--- START ---
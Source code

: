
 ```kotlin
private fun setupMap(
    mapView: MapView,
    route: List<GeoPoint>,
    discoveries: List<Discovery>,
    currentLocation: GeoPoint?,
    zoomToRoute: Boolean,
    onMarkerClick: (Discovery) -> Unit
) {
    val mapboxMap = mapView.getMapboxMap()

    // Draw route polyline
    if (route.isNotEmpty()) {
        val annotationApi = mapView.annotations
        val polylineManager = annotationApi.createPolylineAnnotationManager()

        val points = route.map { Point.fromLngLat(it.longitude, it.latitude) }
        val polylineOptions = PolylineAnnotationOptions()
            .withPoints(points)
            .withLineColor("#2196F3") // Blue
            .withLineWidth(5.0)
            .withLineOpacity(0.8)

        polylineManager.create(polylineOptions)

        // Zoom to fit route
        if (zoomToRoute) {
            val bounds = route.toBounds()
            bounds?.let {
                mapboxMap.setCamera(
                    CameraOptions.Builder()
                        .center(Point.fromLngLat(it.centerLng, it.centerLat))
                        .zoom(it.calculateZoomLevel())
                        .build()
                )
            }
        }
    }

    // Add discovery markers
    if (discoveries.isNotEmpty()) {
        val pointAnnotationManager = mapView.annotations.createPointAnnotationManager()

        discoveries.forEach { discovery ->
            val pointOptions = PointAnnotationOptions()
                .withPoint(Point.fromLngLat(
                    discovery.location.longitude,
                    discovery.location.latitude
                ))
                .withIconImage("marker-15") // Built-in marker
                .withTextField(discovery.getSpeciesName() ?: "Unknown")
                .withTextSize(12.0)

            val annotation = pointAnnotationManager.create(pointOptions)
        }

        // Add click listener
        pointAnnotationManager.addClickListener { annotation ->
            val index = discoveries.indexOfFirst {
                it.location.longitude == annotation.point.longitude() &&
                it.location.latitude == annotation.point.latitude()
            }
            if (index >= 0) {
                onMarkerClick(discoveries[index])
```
--- END ---
_Your task:_ Report every line in the data that holds "points", copying each one.

_Expected answer:_
        val points = route.map { Point.fromLngLat(it.longitude, it.latitude) }
            .withPoints(points)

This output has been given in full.